▸ **WORK INSTRUCTION**
Please reproduce the entries exactly, skipping each picture.

▸ **DATA SHOWN**

Start of Block

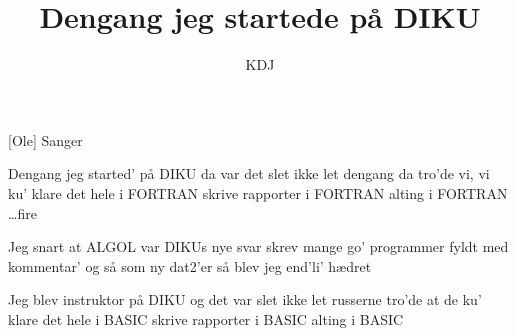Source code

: \documentclass[a4paper,11pt]{article}
\title{Dengang jeg startede på DIKU}
\author{KDJ}
\begin{document}
\maketitle

\begin{roles}
[Ole] Sanger 
\end{roles}

\begin{song}
     Dengang jeg started' på DIKU
              da var det slet ikke let
              dengang da tro'de vi, vi ku'
              klare det hele
              i FORTRAN
              skrive rapporter
              i FORTRAN
              alting i FORTRAN \ldots fire


     Jeg snart at ALGOL
              var DIKUs nye svar
              skrev mange go' programmer
              fyldt med kommentar'
              og så som ny dat2'er
              så blev jeg end'li' hædret

     Jeg blev instruktor på DIKU
              og det var slet ikke let
              russerne tro'de at de ku'
              klare det hele
              i BASIC
              skrive rapporter
              i BASIC
              alting i BASIC

\end{song}
\end{document}
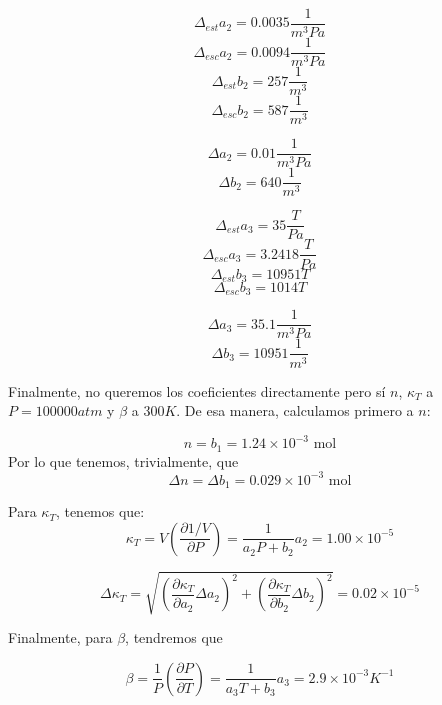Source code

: \documentclass[a4paper,12pt]{article}
\begin{document}
  $$\Delta_{est} a_2 = 0.0035 \frac{1}{m^3 Pa} $$
  $$\Delta_{esc} a_2 = 0.0094 \frac{1}{m^3 Pa} $$
  $$\Delta_{est} b_2= 257  \frac{1}{m^3}$$
  $$\Delta_{esc} b_2 = 587 \frac{1}{m^3}$$

  \begin{equation}
    \Delta a_2 = 0.01 \frac{1}{m^3 Pa}
  \end{equation}
  \begin{equation}
    \Delta b_2 = 640 \frac{1}{m^3}
  \end{equation}

  $$\Delta_{est} a_3 = 35\frac{T}{ Pa}   $$
  $$\Delta_{esc} a_3 = 3.2418 \frac{T}{ Pa} $$
  $$\Delta_{est} b_3= 10951  T$$
  $$\Delta_{esc} b_3 = 1014 T$$

  \begin{equation}
    \Delta a_3 = 35.1 \frac{1}{m^3 Pa}
  \end{equation}
  \begin{equation}
    \Delta b_3 = 10951 \frac{1}{m^3}
  \end{equation}

Finalmente, no queremos los coeficientes directamente pero sí $n$, $\kappa_{T}$ a $P = 100000 atm$ y $\beta$ a $300K$. De esa manera, calculamos primero a $n$:

\begin{equation}
  n = b_1 = 1.24 \times 10^{-3} \text{ mol}
\end{equation}
Por lo que tenemos, trivialmente, que
\begin{equation}
  \Delta n = \Delta b_1 = 0.029 \times 10^{-3} \text{ mol}
\end{equation}

Para $\kappa_T$, tenemos que:
\begin{equation}
   \kappa_T = V \left(\frac{\partial 1/V}{\partial P}\right) = \frac{1}{a_2 P + b_2 }a_2 = 1.00 \times 10^{-5}
\end{equation} 

\begin{equation}
  \Delta \kappa_T = \sqrt{\left(\frac{\partial \kappa_T }{\partial a_2} \Delta a_2\right)^2 + \left(\frac{\partial \kappa_T }{\partial b_2} \Delta b_2\right)^2} = 0.02 \times 10^{-5}
\end{equation}

Finalmente, para $\beta$, tendremos que

\begin{equation}
   \beta = \frac{1}{P}\left(\frac{\partial P}{\partial T}\right) = \frac{1}{a_3 T + b_3 }a_3 = 2.9 \times 10^{-3} K^{-1}
\end{equation} 
\end{document}
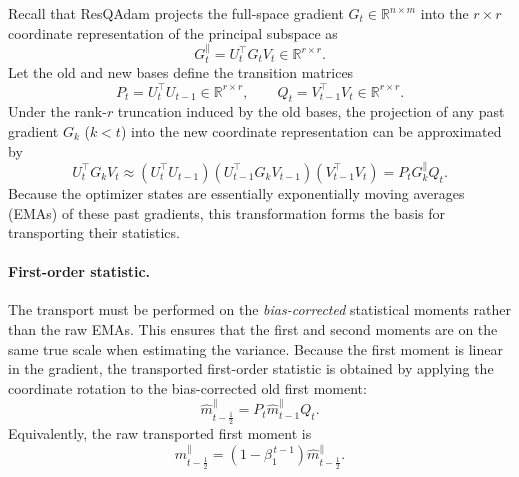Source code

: \documentclass{article} %
\begin{document}
Recall that ResQAdam projects the full-space gradient $G_t\in\mathbb{R}^{n\times m}$
into the $r\times r$ coordinate representation of the principal subspace as
\begin{equation}
    G_t^{\parallel} = U_t^\top G_t V_t \in \mathbb{R}^{r\times r}.
\end{equation}
Let the old and new bases define the transition matrices
\begin{equation}
    P_t = U_t^\top U_{t-1} \in \mathbb{R}^{r\times r},
    \qquad
    Q_t = V_{t-1}^\top V_t \in \mathbb{R}^{r\times r}.
\end{equation}
Under the rank-$r$ truncation induced by the old bases, the projection of any past gradient $G_k$ ($k < t$) into the new coordinate representation can be approximated by
\begin{equation}
    U_t^\top G_k V_t
    \approx
    \left(U_t^\top U_{t-1}\right)
    \left(U_{t-1}^\top G_k V_{t-1}\right)
    \left(V_{t-1}^\top V_t\right)
    =
    P_t G_k^{\parallel} Q_t .
\end{equation}
Because the optimizer states are essentially exponentially moving averages (EMAs) of these past gradients, this transformation forms the basis for transporting their statistics.

\paragraph{First-order statistic.}
The transport must be performed on the \textit{bias-corrected} statistical moments rather than the raw EMAs. This ensures that the first and second moments are on the same true scale when estimating the variance. Because the first moment is linear in the gradient, the transported first-order statistic is obtained by applying the coordinate rotation to the bias-corrected old first moment:
\begin{equation}
    \widehat{m}_{t-\frac{1}{2}}^{\parallel}
    =
    P_t \widehat{m}_{t-1}^{\parallel} Q_t .
\end{equation}
Equivalently, the raw transported first moment is
\begin{equation}
    m_{t-\frac{1}{2}}^{\parallel}
    =
    \left(1-\beta_1^{\,t-1}\right)
    \widehat{m}_{t-\frac{1}{2}}^{\parallel} .
\end{equation}
\end{document}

End of Block

▸ **WRITTEN REPLY**
Source code

: \documentclass[a4paper,11pt]{article}
\title{Dengang jeg startede på DIKU}
\author{KDJ}
\begin{document}
\maketitle

\begin{roles}
[Ole] Sanger 
\end{roles}

\begin{song}
     Dengang jeg started' på DIKU
              da var det slet ikke let
              dengang da tro'de vi, vi ku'
              klare det hele
              i FORTRAN
              skrive rapporter
              i FORTRAN
              alting i FORTRAN \ldots fire


     Jeg snart at ALGOL
              var DIKUs nye svar
              skrev mange go' programmer
              fyldt med kommentar'
              og så som ny dat2'er
              så blev jeg end'li' hædret

     Jeg blev instruktor på DIKU
              og det var slet ikke let
              russerne tro'de at de ku'
              klare det hele
              i BASIC
              skrive rapporter
              i BASIC
              alting i BASIC

\end{song}
\end{document}
Source code

: \documentclass[a4paper,12pt]{article}
\begin{document}
  $$\Delta_{est} a_2 = 0.0035 \frac{1}{m^3 Pa} $$
  $$\Delta_{esc} a_2 = 0.0094 \frac{1}{m^3 Pa} $$
  $$\Delta_{est} b_2= 257  \frac{1}{m^3}$$
  $$\Delta_{esc} b_2 = 587 \frac{1}{m^3}$$

  \begin{equation}
    \Delta a_2 = 0.01 \frac{1}{m^3 Pa}
  \end{equation}
  \begin{equation}
    \Delta b_2 = 640 \frac{1}{m^3}
  \end{equation}

  $$\Delta_{est} a_3 = 35\frac{T}{ Pa}   $$
  $$\Delta_{esc} a_3 = 3.2418 \frac{T}{ Pa} $$
  $$\Delta_{est} b_3= 10951  T$$
  $$\Delta_{esc} b_3 = 1014 T$$

  \begin{equation}
    \Delta a_3 = 35.1 \frac{1}{m^3 Pa}
  \end{equation}
  \begin{equation}
    \Delta b_3 = 10951 \frac{1}{m^3}
  \end{equation}

Finalmente, no queremos los coeficientes directamente pero sí $n$, $\kappa_{T}$ a $P = 100000 atm$ y $\beta$ a $300K$. De esa manera, calculamos primero a $n$:

\begin{equation}
  n = b_1 = 1.24 \times 10^{-3} \text{ mol}
\end{equation}
Por lo que tenemos, trivialmente, que
\begin{equation}
  \Delta n = \Delta b_1 = 0.029 \times 10^{-3} \text{ mol}
\end{equation}

Para $\kappa_T$, tenemos que:
\begin{equation}
   \kappa_T = V \left(\frac{\partial 1/V}{\partial P}\right) = \frac{1}{a_2 P + b_2 }a_2 = 1.00 \times 10^{-5}
\end{equation} 

\begin{equation}
  \Delta \kappa_T = \sqrt{\left(\frac{\partial \kappa_T }{\partial a_2} \Delta a_2\right)^2 + \left(\frac{\partial \kappa_T }{\partial b_2} \Delta b_2\right)^2} = 0.02 \times 10^{-5}
\end{equation}

Finalmente, para $\beta$, tendremos que

\begin{equation}
   \beta = \frac{1}{P}\left(\frac{\partial P}{\partial T}\right) = \frac{1}{a_3 T + b_3 }a_3 = 2.9 \times 10^{-3} K^{-1}
\end{equation} 
\end{document}
Source code

: \documentclass{article} %
\begin{document}
Recall that ResQAdam projects the full-space gradient $G_t\in\mathbb{R}^{n\times m}$
into the $r\times r$ coordinate representation of the principal subspace as
\begin{equation}
    G_t^{\parallel} = U_t^\top G_t V_t \in \mathbb{R}^{r\times r}.
\end{equation}
Let the old and new bases define the transition matrices
\begin{equation}
    P_t = U_t^\top U_{t-1} \in \mathbb{R}^{r\times r},
    \qquad
    Q_t = V_{t-1}^\top V_t \in \mathbb{R}^{r\times r}.
\end{equation}
Under the rank-$r$ truncation induced by the old bases, the projection of any past gradient $G_k$ ($k < t$) into the new coordinate representation can be approximated by
\begin{equation}
    U_t^\top G_k V_t
    \approx
    \left(U_t^\top U_{t-1}\right)
    \left(U_{t-1}^\top G_k V_{t-1}\right)
    \left(V_{t-1}^\top V_t\right)
    =
    P_t G_k^{\parallel} Q_t .
\end{equation}
Because the optimizer states are essentially exponentially moving averages (EMAs) of these past gradients, this transformation forms the basis for transporting their statistics.

\paragraph{First-order statistic.}
The transport must be performed on the \textit{bias-corrected} statistical moments rather than the raw EMAs. This ensures that the first and second moments are on the same true scale when estimating the variance. Because the first moment is linear in the gradient, the transported first-order statistic is obtained by applying the coordinate rotation to the bias-corrected old first moment:
\begin{equation}
    \widehat{m}_{t-\frac{1}{2}}^{\parallel}
    =
    P_t \widehat{m}_{t-1}^{\parallel} Q_t .
\end{equation}
Equivalently, the raw transported first moment is
\begin{equation}
    m_{t-\frac{1}{2}}^{\parallel}
    =
    \left(1-\beta_1^{\,t-1}\right)
    \widehat{m}_{t-\frac{1}{2}}^{\parallel} .
\end{equation}
\end{document}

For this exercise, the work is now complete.